:: TASK REQUIREMENTS ::
How many lines in the entries below include the string "apparaat"? Answer with the number only.

╭──

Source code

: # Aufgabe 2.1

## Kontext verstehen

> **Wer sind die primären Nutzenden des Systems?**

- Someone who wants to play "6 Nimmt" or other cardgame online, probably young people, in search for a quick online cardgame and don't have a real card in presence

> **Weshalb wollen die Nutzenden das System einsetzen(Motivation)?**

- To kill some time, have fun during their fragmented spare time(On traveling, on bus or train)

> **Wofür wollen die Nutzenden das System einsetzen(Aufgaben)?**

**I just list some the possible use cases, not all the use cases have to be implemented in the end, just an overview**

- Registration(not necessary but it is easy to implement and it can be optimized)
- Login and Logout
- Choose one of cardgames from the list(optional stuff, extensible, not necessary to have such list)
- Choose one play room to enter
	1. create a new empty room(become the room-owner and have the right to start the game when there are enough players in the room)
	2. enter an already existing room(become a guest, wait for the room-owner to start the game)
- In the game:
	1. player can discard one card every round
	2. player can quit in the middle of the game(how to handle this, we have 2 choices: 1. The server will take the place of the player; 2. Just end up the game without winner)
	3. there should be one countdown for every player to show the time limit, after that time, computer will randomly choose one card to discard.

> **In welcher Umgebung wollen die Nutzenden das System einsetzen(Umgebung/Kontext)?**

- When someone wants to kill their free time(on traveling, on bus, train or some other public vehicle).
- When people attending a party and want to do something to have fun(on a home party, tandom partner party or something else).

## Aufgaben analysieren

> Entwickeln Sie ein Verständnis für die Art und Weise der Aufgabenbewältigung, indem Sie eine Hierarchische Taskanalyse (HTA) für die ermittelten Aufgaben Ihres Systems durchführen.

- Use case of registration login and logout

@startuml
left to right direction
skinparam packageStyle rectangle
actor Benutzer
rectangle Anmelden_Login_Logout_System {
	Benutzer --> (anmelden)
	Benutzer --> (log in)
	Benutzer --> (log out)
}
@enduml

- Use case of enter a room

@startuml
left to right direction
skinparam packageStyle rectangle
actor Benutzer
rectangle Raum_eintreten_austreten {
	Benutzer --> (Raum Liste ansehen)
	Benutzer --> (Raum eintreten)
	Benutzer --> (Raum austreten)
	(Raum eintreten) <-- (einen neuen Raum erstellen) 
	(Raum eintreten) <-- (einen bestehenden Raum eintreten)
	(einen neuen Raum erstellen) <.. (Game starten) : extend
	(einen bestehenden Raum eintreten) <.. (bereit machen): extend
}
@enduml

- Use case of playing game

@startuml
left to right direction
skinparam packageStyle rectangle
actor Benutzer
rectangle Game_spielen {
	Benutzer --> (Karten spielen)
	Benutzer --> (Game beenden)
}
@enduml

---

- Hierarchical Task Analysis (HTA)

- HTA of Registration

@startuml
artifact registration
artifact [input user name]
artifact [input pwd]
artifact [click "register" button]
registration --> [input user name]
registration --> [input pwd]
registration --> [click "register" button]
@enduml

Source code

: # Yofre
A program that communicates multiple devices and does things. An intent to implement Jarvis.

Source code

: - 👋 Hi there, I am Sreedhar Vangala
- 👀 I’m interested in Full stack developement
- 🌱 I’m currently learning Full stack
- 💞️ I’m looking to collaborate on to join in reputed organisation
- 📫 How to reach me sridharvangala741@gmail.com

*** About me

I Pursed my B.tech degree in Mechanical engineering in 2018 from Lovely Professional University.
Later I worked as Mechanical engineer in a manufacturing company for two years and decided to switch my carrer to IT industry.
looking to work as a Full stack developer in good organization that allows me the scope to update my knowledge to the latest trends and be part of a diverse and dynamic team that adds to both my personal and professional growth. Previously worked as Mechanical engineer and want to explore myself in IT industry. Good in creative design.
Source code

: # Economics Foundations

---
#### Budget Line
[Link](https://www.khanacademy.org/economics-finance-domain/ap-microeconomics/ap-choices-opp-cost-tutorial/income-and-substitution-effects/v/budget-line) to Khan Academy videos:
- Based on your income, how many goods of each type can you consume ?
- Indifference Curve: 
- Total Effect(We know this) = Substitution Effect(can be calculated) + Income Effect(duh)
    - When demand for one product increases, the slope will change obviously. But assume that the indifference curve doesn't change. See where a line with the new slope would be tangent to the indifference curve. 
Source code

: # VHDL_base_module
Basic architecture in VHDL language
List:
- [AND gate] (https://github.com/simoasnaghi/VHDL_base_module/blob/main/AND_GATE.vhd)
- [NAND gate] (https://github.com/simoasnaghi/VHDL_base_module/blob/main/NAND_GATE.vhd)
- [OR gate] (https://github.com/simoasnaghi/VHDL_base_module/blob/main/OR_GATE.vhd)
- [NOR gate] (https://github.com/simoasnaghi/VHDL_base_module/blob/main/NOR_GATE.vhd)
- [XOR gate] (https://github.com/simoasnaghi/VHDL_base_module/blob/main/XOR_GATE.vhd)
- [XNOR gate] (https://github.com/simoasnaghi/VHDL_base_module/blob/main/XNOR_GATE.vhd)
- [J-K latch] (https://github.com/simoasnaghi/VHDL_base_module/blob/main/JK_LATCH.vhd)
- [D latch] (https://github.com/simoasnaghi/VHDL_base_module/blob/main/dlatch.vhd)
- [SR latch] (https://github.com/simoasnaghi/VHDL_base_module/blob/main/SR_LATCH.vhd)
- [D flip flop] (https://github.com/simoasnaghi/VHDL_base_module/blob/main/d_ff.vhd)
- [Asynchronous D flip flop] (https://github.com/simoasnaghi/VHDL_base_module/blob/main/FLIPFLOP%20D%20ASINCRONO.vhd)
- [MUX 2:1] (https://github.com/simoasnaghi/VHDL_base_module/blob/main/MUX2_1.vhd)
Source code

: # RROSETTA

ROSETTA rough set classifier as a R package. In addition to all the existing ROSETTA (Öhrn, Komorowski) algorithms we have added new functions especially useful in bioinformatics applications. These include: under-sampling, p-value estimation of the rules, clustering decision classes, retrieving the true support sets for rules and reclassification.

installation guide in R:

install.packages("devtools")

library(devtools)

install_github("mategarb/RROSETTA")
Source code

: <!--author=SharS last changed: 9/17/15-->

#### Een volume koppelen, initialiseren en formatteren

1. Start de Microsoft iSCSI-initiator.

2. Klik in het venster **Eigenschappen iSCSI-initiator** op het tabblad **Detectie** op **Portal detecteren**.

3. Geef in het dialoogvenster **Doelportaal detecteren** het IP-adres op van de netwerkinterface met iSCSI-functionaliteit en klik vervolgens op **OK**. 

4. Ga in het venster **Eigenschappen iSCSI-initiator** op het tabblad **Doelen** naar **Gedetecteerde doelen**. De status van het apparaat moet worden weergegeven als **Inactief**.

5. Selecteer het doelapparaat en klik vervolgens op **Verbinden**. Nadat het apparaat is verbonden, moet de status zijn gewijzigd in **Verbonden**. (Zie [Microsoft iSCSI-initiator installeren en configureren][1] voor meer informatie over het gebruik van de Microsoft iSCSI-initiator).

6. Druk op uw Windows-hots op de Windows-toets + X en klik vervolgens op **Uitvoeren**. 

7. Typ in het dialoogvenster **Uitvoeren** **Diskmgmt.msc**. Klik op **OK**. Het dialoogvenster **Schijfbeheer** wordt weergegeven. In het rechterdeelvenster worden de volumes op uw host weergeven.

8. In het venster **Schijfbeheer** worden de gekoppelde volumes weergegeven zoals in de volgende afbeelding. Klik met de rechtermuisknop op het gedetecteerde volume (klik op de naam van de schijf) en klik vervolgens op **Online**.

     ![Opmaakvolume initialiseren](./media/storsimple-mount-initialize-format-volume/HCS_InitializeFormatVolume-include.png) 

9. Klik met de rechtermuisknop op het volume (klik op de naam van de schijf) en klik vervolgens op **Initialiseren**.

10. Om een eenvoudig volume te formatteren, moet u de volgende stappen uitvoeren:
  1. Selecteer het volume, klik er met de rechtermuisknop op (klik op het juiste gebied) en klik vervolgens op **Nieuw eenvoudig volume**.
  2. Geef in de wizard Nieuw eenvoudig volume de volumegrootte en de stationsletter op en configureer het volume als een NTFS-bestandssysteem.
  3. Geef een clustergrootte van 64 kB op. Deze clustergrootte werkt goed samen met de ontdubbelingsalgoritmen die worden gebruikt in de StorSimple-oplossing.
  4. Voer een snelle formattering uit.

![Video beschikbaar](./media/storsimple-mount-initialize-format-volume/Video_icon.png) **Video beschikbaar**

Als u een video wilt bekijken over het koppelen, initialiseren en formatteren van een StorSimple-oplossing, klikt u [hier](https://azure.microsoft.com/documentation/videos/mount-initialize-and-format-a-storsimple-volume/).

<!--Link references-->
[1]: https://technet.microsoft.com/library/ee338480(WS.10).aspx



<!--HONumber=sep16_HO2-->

╰──
╭──

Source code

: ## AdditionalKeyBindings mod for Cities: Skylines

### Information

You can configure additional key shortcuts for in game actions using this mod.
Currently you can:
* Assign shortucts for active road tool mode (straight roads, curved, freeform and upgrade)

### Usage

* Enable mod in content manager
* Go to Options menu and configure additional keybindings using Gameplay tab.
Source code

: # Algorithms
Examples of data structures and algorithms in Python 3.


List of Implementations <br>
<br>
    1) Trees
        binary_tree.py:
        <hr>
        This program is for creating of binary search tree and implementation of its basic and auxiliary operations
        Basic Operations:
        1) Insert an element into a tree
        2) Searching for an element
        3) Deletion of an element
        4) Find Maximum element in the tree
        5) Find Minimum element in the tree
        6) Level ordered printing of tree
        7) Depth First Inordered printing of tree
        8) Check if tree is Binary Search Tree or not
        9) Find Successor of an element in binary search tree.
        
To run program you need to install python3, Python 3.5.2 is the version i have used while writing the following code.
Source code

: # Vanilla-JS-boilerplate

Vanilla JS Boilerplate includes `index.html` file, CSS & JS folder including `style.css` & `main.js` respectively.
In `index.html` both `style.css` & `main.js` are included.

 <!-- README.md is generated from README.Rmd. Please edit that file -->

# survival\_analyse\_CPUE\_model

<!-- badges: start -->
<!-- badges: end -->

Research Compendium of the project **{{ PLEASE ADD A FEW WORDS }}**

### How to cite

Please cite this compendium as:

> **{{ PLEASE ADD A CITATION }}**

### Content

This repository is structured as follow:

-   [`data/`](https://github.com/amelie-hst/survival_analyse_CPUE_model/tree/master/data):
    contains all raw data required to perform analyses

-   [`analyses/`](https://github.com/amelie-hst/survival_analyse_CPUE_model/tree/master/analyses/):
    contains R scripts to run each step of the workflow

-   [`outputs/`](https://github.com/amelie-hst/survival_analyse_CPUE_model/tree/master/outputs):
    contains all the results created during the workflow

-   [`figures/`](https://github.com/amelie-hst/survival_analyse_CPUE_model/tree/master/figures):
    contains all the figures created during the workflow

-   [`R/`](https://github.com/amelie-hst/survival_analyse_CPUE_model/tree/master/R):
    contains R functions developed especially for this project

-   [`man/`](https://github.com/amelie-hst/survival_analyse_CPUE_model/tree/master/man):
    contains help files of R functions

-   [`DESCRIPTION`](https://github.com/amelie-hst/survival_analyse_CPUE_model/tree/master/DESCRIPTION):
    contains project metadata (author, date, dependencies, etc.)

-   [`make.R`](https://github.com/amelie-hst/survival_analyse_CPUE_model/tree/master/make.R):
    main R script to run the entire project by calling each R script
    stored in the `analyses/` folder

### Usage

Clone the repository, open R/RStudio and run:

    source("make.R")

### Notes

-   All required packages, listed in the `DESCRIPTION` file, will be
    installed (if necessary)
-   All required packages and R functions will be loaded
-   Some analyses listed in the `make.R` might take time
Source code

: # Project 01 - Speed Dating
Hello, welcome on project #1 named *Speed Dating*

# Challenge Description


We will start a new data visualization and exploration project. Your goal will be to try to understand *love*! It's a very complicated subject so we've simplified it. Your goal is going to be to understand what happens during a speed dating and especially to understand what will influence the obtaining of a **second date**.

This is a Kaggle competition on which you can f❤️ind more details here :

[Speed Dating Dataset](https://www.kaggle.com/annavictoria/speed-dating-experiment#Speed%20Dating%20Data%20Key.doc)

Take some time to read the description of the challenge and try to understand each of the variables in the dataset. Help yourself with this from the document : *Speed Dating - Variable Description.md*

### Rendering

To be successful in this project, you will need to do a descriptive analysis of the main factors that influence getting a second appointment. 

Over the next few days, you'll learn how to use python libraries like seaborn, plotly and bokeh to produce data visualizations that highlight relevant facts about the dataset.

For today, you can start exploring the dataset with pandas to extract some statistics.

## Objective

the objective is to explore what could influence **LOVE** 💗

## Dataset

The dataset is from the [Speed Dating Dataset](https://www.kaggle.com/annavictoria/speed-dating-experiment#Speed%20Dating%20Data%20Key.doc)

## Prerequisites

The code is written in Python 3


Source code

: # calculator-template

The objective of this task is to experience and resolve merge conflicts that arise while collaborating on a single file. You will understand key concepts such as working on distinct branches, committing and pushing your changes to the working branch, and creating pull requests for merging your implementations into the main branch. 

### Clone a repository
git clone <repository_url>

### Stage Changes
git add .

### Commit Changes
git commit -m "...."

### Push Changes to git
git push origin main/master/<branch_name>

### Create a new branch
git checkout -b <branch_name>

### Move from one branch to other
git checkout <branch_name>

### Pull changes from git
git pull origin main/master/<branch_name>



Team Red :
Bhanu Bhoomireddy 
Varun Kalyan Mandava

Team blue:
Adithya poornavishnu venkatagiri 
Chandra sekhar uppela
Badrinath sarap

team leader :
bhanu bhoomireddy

╰──
╭──

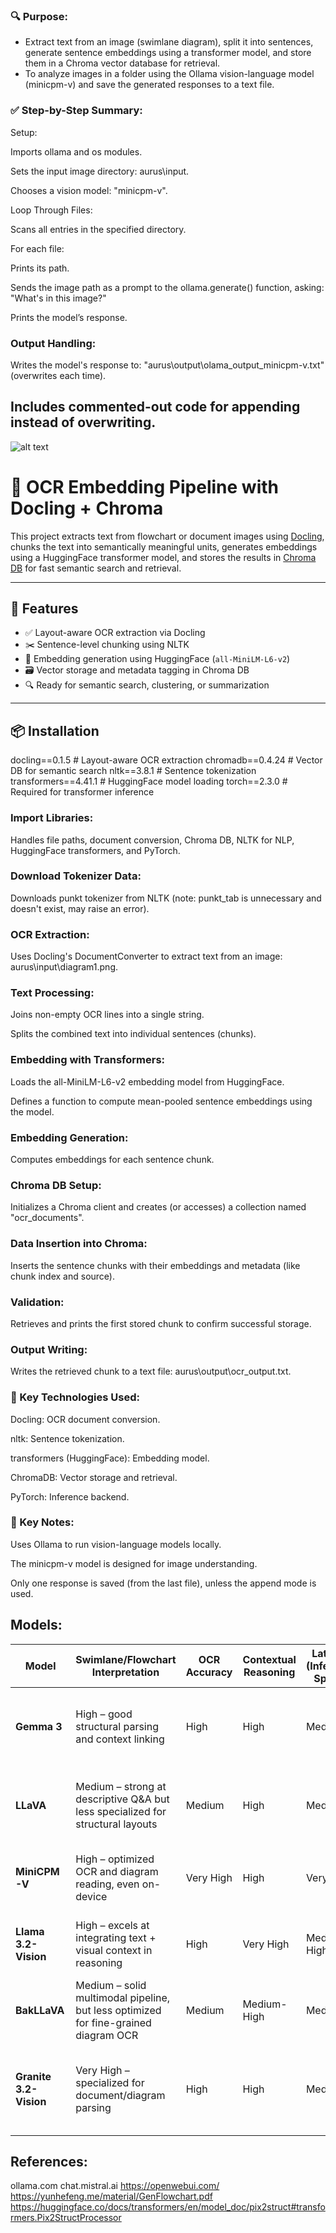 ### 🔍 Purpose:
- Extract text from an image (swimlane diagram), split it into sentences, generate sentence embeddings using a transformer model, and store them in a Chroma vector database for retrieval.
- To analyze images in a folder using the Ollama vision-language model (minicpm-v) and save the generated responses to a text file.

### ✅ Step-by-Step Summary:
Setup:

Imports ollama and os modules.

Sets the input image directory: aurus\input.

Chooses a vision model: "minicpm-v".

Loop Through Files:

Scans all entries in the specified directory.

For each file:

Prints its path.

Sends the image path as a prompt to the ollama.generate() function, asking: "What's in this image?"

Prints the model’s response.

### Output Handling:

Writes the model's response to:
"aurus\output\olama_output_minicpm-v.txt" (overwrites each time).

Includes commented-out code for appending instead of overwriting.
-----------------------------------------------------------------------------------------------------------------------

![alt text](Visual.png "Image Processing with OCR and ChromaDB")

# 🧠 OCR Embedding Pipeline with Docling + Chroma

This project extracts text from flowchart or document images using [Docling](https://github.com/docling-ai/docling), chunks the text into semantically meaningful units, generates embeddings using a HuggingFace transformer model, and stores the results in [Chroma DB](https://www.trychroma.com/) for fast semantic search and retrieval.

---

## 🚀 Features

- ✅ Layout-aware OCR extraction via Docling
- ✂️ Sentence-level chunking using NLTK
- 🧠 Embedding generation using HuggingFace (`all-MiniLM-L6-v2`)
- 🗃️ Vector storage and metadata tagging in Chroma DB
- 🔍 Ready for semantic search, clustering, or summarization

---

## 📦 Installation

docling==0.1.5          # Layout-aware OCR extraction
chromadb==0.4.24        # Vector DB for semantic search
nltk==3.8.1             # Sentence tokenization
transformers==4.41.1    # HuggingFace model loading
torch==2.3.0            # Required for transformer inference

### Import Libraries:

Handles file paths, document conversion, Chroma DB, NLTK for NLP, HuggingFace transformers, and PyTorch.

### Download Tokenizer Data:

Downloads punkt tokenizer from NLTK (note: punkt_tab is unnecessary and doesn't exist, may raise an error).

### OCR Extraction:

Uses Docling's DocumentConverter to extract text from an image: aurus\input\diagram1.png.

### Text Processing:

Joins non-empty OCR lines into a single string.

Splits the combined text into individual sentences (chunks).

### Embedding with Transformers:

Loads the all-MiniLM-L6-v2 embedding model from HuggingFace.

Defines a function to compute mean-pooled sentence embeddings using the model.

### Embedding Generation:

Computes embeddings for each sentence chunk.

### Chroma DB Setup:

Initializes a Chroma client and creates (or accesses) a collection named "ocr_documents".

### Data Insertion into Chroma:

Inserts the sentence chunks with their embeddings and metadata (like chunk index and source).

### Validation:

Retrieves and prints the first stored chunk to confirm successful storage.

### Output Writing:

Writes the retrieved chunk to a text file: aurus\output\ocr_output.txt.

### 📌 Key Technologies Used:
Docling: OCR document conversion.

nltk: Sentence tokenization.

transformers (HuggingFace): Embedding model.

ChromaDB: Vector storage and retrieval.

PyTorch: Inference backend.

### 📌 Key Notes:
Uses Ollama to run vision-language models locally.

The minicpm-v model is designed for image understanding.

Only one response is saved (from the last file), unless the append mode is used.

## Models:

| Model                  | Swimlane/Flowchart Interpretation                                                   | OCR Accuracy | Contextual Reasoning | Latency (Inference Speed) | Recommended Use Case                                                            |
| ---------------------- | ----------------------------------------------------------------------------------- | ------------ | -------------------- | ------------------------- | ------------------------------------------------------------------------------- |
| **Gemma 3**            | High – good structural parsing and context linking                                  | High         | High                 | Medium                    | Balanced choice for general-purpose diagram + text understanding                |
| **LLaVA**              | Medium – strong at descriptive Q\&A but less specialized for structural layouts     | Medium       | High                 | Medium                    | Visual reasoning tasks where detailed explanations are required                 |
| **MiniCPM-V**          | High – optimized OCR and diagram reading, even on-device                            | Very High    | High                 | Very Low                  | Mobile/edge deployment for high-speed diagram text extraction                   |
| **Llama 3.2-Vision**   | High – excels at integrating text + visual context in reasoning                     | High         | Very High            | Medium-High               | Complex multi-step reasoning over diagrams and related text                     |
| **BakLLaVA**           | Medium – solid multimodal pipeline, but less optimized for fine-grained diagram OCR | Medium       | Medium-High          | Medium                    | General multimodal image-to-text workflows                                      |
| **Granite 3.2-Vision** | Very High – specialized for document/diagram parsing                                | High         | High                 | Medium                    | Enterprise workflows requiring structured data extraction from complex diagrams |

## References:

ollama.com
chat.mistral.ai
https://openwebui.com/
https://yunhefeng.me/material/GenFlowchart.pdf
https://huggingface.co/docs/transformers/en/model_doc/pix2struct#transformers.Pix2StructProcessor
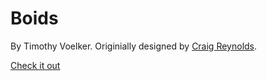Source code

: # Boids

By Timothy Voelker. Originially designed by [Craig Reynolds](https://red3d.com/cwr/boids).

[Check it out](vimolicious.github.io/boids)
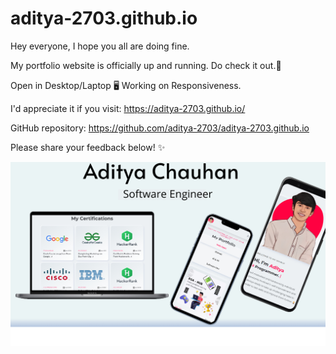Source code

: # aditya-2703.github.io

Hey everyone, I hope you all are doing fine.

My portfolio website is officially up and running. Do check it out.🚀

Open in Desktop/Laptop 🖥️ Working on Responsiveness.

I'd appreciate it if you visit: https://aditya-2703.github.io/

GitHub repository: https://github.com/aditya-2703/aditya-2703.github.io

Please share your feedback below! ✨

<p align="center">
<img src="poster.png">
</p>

╰──

:: WRITTEN RESPONSE ::
2